Miguel Telles da Gama (Lisbon, 1965) has exhibited regularly since the early 90s. His work, according to José Luís Porfírio, is that of an abstract painter working on figuration. From the beginning of his career, already with the exhibition Arremessos, at Galeria Novo Século, Telles da Gama has approached figuration as a language. Despite this, his figuration respects the order of the fragments, as his working method starts from the idea that everything has already been invented in the world. Colours, images and even words. Although, in principle, not everything has been said. Could that be?
The exhibition is on the ground floor of Museu Coleção Berardo, above the (also anthological) exhibition Abstracto, Branco, Tóxico e Volátil by Julião Sarmento. The artist, who died last year, also worked exquisitely with fragmented signs to compose unknowable signifiers.
In the 80s and 90s, many artists felt the impact of mainstream cinema and experimental video art. Especially in Portugal, which lived under the Salazar regime until 1974, where censorship was institutionalised, and films on exhibition suffered abrupt cuts (or were not screened at all). After the country’s liberation, the intense use of fragmented images flourished in a generation that had grown up limited.
We cannot claim that this trend was a new phenomenon. It is a human inclination to resort to the montage and superimposition of images. Something verifiable from the Chauvet cave to the Kuleshov effect.

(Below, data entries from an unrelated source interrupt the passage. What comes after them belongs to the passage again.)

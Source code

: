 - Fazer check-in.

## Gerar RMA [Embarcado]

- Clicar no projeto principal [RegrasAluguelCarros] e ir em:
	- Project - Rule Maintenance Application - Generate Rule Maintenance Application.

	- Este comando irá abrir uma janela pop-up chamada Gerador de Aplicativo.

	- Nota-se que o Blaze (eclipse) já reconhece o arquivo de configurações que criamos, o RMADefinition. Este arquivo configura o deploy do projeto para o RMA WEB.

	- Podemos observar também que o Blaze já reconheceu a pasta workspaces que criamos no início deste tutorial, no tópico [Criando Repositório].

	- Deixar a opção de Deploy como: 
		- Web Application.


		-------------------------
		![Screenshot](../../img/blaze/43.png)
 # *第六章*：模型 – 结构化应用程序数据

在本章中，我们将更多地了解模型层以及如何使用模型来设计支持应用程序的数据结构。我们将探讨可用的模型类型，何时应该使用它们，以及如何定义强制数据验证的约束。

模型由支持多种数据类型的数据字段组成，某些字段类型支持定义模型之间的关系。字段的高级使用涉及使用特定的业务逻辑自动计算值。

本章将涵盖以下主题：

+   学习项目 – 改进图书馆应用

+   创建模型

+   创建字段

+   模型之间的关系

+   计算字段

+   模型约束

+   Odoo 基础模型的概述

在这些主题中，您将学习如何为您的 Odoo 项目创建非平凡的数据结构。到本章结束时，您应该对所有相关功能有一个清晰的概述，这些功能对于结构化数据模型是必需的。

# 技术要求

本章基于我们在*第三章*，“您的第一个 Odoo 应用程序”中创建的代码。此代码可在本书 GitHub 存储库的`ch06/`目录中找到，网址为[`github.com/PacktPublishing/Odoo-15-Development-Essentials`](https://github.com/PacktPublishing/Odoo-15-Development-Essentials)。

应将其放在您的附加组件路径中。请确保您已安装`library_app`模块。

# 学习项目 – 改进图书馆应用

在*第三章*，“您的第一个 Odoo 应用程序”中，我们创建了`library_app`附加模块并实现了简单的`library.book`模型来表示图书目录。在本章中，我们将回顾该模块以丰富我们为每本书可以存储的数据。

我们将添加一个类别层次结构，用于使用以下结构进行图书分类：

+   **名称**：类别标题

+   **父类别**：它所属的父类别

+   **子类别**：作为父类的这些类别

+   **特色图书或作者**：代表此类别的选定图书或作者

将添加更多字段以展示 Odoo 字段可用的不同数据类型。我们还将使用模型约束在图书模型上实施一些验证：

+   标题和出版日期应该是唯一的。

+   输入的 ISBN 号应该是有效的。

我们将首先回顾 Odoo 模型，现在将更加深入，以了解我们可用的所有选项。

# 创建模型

But, from the 1980s onwards, the use of fragmentation in figurative language became more common in Portugal.
Or perhaps this coincided with Telles da Gama’s work.
The exhibition was based on the notion that the skin is equivalent to Italo Calvino’s idea of the ‘smooth page’[1] in The Nonexistent Knight, “where we can find everything: images, words and colours in various forms and consistencies”[2]. According to the exhibition text, there is a ‘transformative drive’ in the brush that uses what exists, manipulating, cutting, concealing, or disappearing.
Disappearance was a constant theme during the conversation. In Miguel Telles da Gama’s art, disappearing is more important than appearing.
The exhibition’s itinerary began with Azul Profundo (2014). After the most recent pieces – 70 ex-votos por uma vida sexualmente animada (2021) – we entered a labyrinth with words by Lou Reed in Vanishing Act (2016), felt the central vertigo in the armours of Lux in Tenebris (2018), the graphic images of the period between 2003 and 2004, Reserva de caça (1990), a narrative with paintings in Emotional Rescue (2007) and the confrontation with Perrault’sTales in Passing Through the Red (2013), “a character drama in search of an author in Encenações (1999-2003)”[3]
We highlight three moments. Lux in Tenebris (2018), a work that was already the sole subject of the artist’s last solo exhibition in 2018 at Fundação Portuguesa de Comunicações. Lux in Tenebris, besides a Brecht play and bible verse, is also the title of Telles da Gama’s series of acrylics on paper, representing some fragments of shining armour seen inside an intimate eyepiece. The rough images do not allow the viewer to know clearly whether the armour is inhabited or not. This causes mystery and excitement. Do the armours belong to the same person? Or are they frames from a large army? We will never know.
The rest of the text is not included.